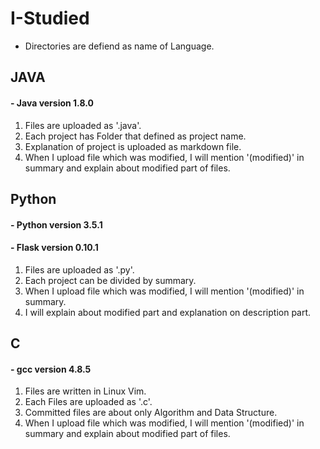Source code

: # I-Studied
- Directories are defiend as name of Language.

## JAVA
#### - Java version 1.8.0

1. Files are uploaded as '.java'.
2. Each project has Folder that defined as project name.
3. Explanation of project is uploaded as markdown file.
4. When I upload file which was modified, I will mention '(modified)' in summary and explain about modified part of files.

## Python
#### - Python version 3.5.1
#### - Flask version 0.10.1

1. Files are uploaded as '.py'.
2. Each project can be divided by summary.
3. When I upload file which was modified, I will mention '(modified)' in summary.
4. I will explain about modified part and explanation on description part. 

## C
#### - gcc version 4.8.5

1. Files are written in Linux Vim.
2. Each Files are uploaded as '.c'.
3. Committed files are about only Algorithm and Data Structure.
4. When I upload file which was modified, I will mention '(modified)' in summary and explain about modified part of files.
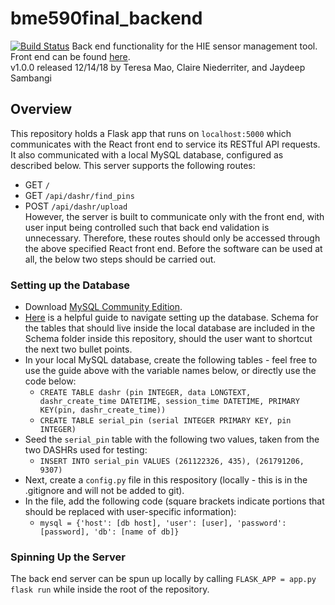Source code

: # bme590final_backend
[![Build Status](https://travis-ci.org/jcsambangi/bme590final_backend.svg?branch=master)](https://travis-ci.org/jcsambangi/bme590final_backend)
Back end functionality for the HIE sensor management tool. Front end can be found [here](https://github.com/jcsambangi/bme590final).  
v1.0.0 released 12/14/18 by Teresa Mao, Claire Niederriter, and Jaydeep Sambangi
## Overview
This repository holds a Flask app that runs on `localhost:5000` which communicates with the React front end to service its RESTful API requests. It also communicated with a local MySQL database, configured as described below. This server supports the following routes:
* GET `/`
* GET `/api/dashr/find_pins`
* POST `/api/dashr/upload`  
However, the server is built to communicate only with the front end, with user input being controlled such that back end validation is unnecessary. Therefore, these routes should only be accessed through the above specified React front end. Before the software can be used at all, the below two steps should be carried out.
### Setting up the Database
* Download [MySQL Community Edition](https://dev.mysql.com/downloads/windows/installer/8.0.html).
* [Here](https://dev.mysql.com/doc/workbench/en/wb-getting-started-tutorial-creating-a-model.html) is a helpful guide to navigate setting up the database. Schema for the tables that should live inside the local database are included in the Schema folder inside this repository, should the user want to shortcut the next two bullet points.
* In your local MySQL database, create the following tables - feel free to use the guide above with the variable names below, or directly use the code below:
  * `CREATE TABLE dashr (pin INTEGER, data LONGTEXT, dashr_create_time DATETIME, session_time DATETIME, PRIMARY KEY(pin, dashr_create_time))`
  * `CREATE TABLE serial_pin (serial INTEGER PRIMARY KEY, pin INTEGER)`
* Seed the `serial_pin` table with the following two values, taken from the two DASHRs used for testing:
  * `INSERT INTO serial_pin VALUES (261122326, 435), (261791206, 9307)`
* Next, create a `config.py` file in this respository (locally - this is in the .gitignore and will not be added to git).
* In the file, add the following code (square brackets indicate portions that should be replaced with user-specific information):
  * `mysql = {'host': [db host], 'user': [user], 'password': [password], 'db': [name of db]}`
### Spinning Up the Server
The back end server can be spun up locally by calling `FLASK_APP = app.py flask run` while inside the root of the repository.
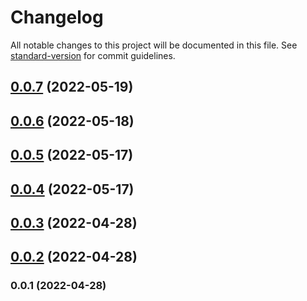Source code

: # Changelog

All notable changes to this project will be documented in this file. See [standard-version](https://github.com/conventional-changelog/standard-version) for commit guidelines.

## [0.0.7](https://github.com/apollosproject/cli/compare/v0.0.6...v0.0.7) (2022-05-19)

## [0.0.6](https://github.com/apollosproject/cli/compare/v0.0.5...v0.0.6) (2022-05-18)

## [0.0.5](https://github.com/apollosproject/cli/compare/v0.0.4...v0.0.5) (2022-05-17)

## [0.0.4](https://github.com/apollosproject/cli/compare/v0.0.3...v0.0.4) (2022-05-17)

## [0.0.3](https://github.com/apollosproject/cli/compare/v0.0.2...v0.0.3) (2022-04-28)

## [0.0.2](https://github.com/ApollosProject/cli/compare/v0.0.1...v0.0.2) (2022-04-28)

### 0.0.1 (2022-04-28)
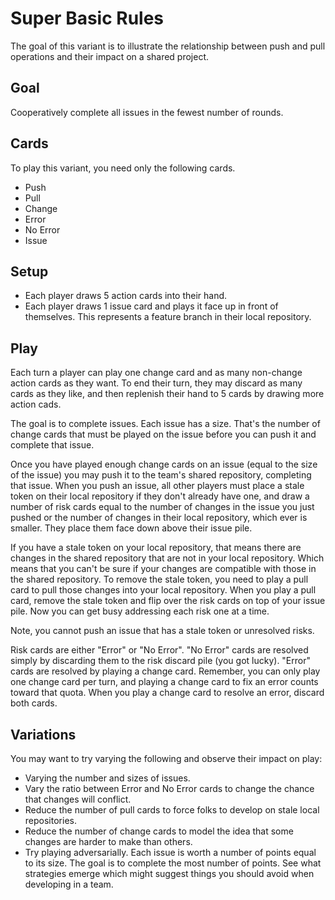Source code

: # Super Basic Rules

The goal of this variant is to illustrate the relationship between push and pull operations and their impact on a shared project.

## Goal

Cooperatively complete all issues in the fewest number of rounds.

## Cards

To play this variant, you need only the following cards.

- Push
- Pull
- Change
- Error
- No Error
- Issue

## Setup

- Each player draws 5 action cards into their hand.
- Each player draws 1 issue card and plays it face up in front of themselves. This represents a feature branch in their local repository.

## Play

Each turn a player can play one change card and as many non-change action cards as they want. To end their turn, they may discard as many cards as they like, and then replenish their hand to 5 cards by drawing more action cads.

The goal is to complete issues. Each issue has a size. That's the number of change cards that must be played on the issue before you can push it and complete that issue.

Once you have played enough change cards on an issue (equal to the size of the issue) you may push it to the team's shared repository, completing that issue. When you push an issue, all other players must place a stale token on their local repository if they don't already have one, and draw a number of risk cards equal to the number of changes in the issue you just pushed or the number of changes in their local repository, which ever is smaller. They place them face down above their issue pile.

If you have a stale token on your local repository, that means there are changes in the shared repository that are not in your local repository. Which means that you can't be sure if your changes are compatible with those in the shared repository. To remove the stale token, you need to play a pull card to pull those changes into your local repository. When you play a pull card, remove the stale token and flip over the risk cards on top of your issue pile. Now you can get busy addressing each risk one at a time.

Note, you cannot push an issue that has a stale token or unresolved risks.

Risk cards are either "Error" or "No Error". "No Error" cards are resolved simply by discarding them to the risk discard pile (you got lucky). "Error" cards are resolved by playing a change card. Remember, you can only play one change card per turn, and playing a change card to fix an error counts toward that quota. When you play a change card to resolve an error, discard both cards.

## Variations

You may want to try varying the following and observe their impact on play:

- Varying the number and sizes of issues.
- Vary the ratio between Error and No Error cards to change the chance that changes will conflict.
- Reduce the number of pull cards to force folks to develop on stale local repositories.
- Reduce the number of change cards to model the idea that some changes are harder to make than others.
- Try playing adversarially. Each issue is worth a number of points equal to its size. The goal is to complete the most number of points. See what strategies emerge which might suggest things you should avoid when developing in a team.
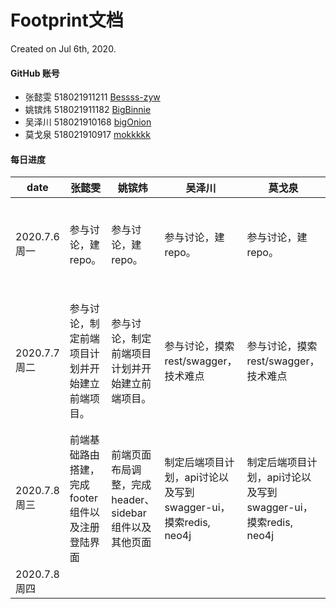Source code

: # Footprint文档

Created on Jul 6th, 2020.



#### GitHub 账号

- 张懿雯 518021911211 [Bessss-zyw](https://github.com/orgs/Amoy-interest/people/Bessss-zyw) 
- 姚镔炜 518021911182 [BigBinnie](https://github.com/orgs/Amoy-interest/people/BigBinnie)
- 吴泽川 518021910168 [bigOnion](https://github.com/orgs/Amoy-interest/people/explodingnerk)
- 莫戈泉 518021910917 [mokkkkk](https://github.com/orgs/Amoy-interest/people/mokkkkk)



#### 每日进度

| date         | 张懿雯                                           | 姚镔炜                                                | 吴泽川                                                       | 莫戈泉                                                       | 总进度                                                       |
| ------------ | ------------------------------------------------ | ----------------------------------------------------- | ------------------------------------------------------------ | ------------------------------------------------------------ | ------------------------------------------------------------ |
| 2020.7.6周一 | 参与讨论，建repo。                               | 参与讨论，建repo。                                    | 参与讨论，建repo。                                           | 参与讨论，建repo。                                           | 讨论项目业务逻辑以及技术栈，分头查找项目所需技术点。         |
| 2020.7.7周二 | 参与讨论，制定前端项目计划并开始建立前端项目。   | 参与讨论，制定前端项目计划并开始建立前端项目。        | 参与讨论，摸索rest/swagger，技术难点                         | 参与讨论，摸索rest/swagger，技术难点                         | 了解技术点，讨论项目时间进度安排，并进一步分工：前端ybw+zyw，后端API设计wzc+mgq。 |
| 2020.7.8周三 | 前端基础路由搭建，完成footer组件以及注册登陆界面 | 前端页面布局调整，完成header、sidebar组件以及其他页面 | 制定后端项目计划，api讨论以及写到swagger-ui，摸索redis, neo4j | 制定后端项目计划，api讨论以及写到swagger-ui，摸索redis, neo4j | 前后端持续推进                                               |
| 2020.7.8周四 |                                                  |                                                       |                                                              |                                                              |                                                              |

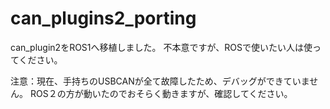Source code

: # can_plugins2_porting
can_plugin2をROS1へ移植しました。
不本意ですが、ROSで使いたい人は使ってください。

注意：現在、手持ちのUSBCANが全て故障したため、デバッグができていません。
ROS２の方が動いたのでおそらく動きますが、確認してください。
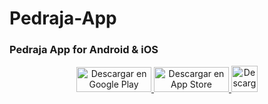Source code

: # Pedraja-App
### Pedraja App for Android &amp; iOS
<p style="text-align: center;"><a href="https://play.google.com/store/apps/details?id=com.pedraja.app" target="_blank" rel="noreferrer noopener"> <img src="https://pedraja.es/img/cms/GetItOnGooglePlay_Badge_Web_color_Spanish.png" width="120" height="40" alt="Descargar en Google Play" /> </a> <a href="https://apps.apple.com/es/app/pedraja/id6453519053" target="_blank" rel="noreferrer noopener"> <img src="https://pedraja.es/img/cms/Download_on_the_App_Store_Badge_ES_RGB_blk_100217.svg" width="120" height="40" alt="Descargar en App Store" /> </a> <a target="_blank" rel="noreferrer noopener"> <img src="https://pedraja.es/img/cms/microsoft_es%20dark.svg" height="42" alt="Descargar en Microsoft Store" /> </a></p>
</div>

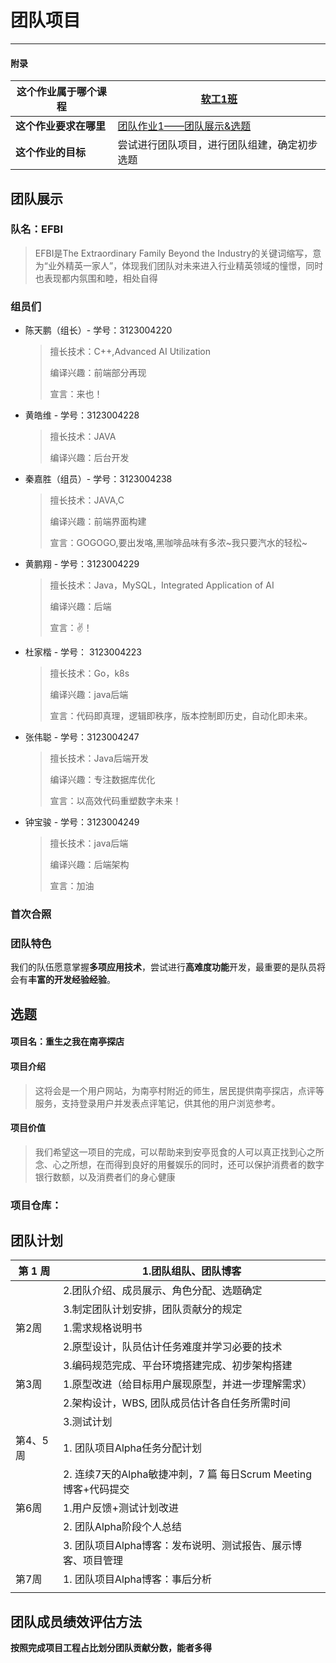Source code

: # 团队项目

---

#### 附录

| 这个作业属于哪个课程   | [ 软工1班](https://edu.cnblogs.com/campus/gdgy/SoftwareEngineeringClassof2023/) |
| ---------------------- | ------------------------------------------------------------ |
| **这个作业要求在哪里** | [团队作业1——团队展示&选题](https://edu.cnblogs.com/campus/gdgy/SoftwareEngineeringClassof2023/homework/13327) |
| **这个作业的目标**     | 尝试进行团队项目，进行团队组建，确定初步选题                 |



## 团队展示

### 队名：EFBI

> EFBI是The Extraordinary Family Beyond the Industry的关键词缩写，意为“业外精英一家人”，体现我们团队对未来进入行业精英领域的憧憬，同时也表现都内氛围和睦，相处自得

### 组员们

* 陈天鹏（组长）- 学号：3123004220

  > 擅长技术：C++,Advanced AI Utilization
  >
  > 编译兴趣：前端部分再现
  >
  > 宣言：来也！
  
* 黄皓维 - 学号：3123004228

  > 擅长技术：JAVA
  >
  > 编译兴趣：后台开发

* 秦嘉胜（组员）- 学号：3123004238

  > 擅长技术：JAVA,C
  >
  > 编译兴趣：前端界面构建
  >
  > 宣言：GOGOGO,要出发咯,黑咖啡品味有多浓~我只要汽水的轻松~

* 黄鹏翔 - 学号：3123004229

  > 擅长技术：Java，MySQL，Integrated Application of AI
  >
  > 编译兴趣：后端
  >
  > 宣言：✌！

* 杜家楷 - 学号： 3123004223

  > 擅长技术：Go，k8s
  >
  > 编译兴趣：java后端
  >
  > 宣言：代码即真理，逻辑即秩序，版本控制即历史，自动化即未来。

* 张伟聪 - 学号：3123004247

  > 擅长技术：Java后端开发
  >
  > 编译兴趣：专注数据库优化
  >
  > 宣言：以高效代码重塑数字未来！

* 钟宝骏 - 学号：3123004249

  > 擅长技术：java后端
  >
  > 编译兴趣：后端架构
  >
  > 宣言：加油

### 首次合照



### 团队特色

我们的队伍愿意掌握**多项应用技术**，尝试进行**高难度功能**开发，最重要的是队员将会有**丰富的开发经验经验**。



## 选题

####  项目名：重生之我在南亭探店

#### 项目介绍

> 这将会是一个用户网站，为南亭村附近的师生，居民提供南亭探店，点评等服务，支持登录用户并发表点评笔记，供其他的用户浏览参考。

#### 项目价值

> 我们希望这一项目的完成，可以帮助来到安亭觅食的人可以真正找到心之所念、心之所想，在而得到良好的用餐娱乐的同时，还可以保护消费者的数字银行数额，以及消费者们的身心健康



### 项目仓库：



## 团队计划 

| 第 1 周  | 1.团队组队、团队博客                                         |
| -------- | ------------------------------------------------------------ |
|          | 2.团队介绍、成员展示、角色分配、选题确定                     |
|          | 3.制定团队计划安排，团队贡献分的规定                         |
| 第2周    | 1.需求规格说明书                                             |
|          | 2.原型设计，队员估计任务难度并学习必要的技术                 |
|          | 3.编码规范完成、平台环境搭建完成、初步架构搭建               |
| 第3周    | 1.原型改进（给目标用户展现原型，并进一步理解需求）           |
|          | 2.架构设计，WBS, 团队成员估计各自任务所需时间                |
|          | 3.测试计划                                                   |
| 第4、5周 | 1. 团队项目Alpha任务分配计划                                 |
|          | 2. 连续7天的Alpha敏捷冲刺，7 篇 每日Scrum Meeting博客+代码提交 |
| 第6周    | 1.用户反馈+测试计划改进                                      |
|          | 2. 团队Alpha阶段个人总结                                     |
|          | 3. 团队项目Alpha博客：发布说明、测试报告、展示博客、项目管理 |
| 第7周    | 1. 团队项目Alpha博客：事后分析                               |
|          |                                                              |



## 团队成员绩效评估方法

**按照完成项目工程占比划分团队贡献分数，能者多得**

▬▬▬▬▬▬

● **Work to complete**:
Gather up the lines containing the word "INTEGER" from these records and copy them.

● **Your response**:
  * `CREATE TABLE dashr (pin INTEGER, data LONGTEXT, dashr_create_time DATETIME, session_time DATETIME, PRIMARY KEY(pin, dashr_create_time))`
  * `CREATE TABLE serial_pin (serial INTEGER PRIMARY KEY, pin INTEGER)`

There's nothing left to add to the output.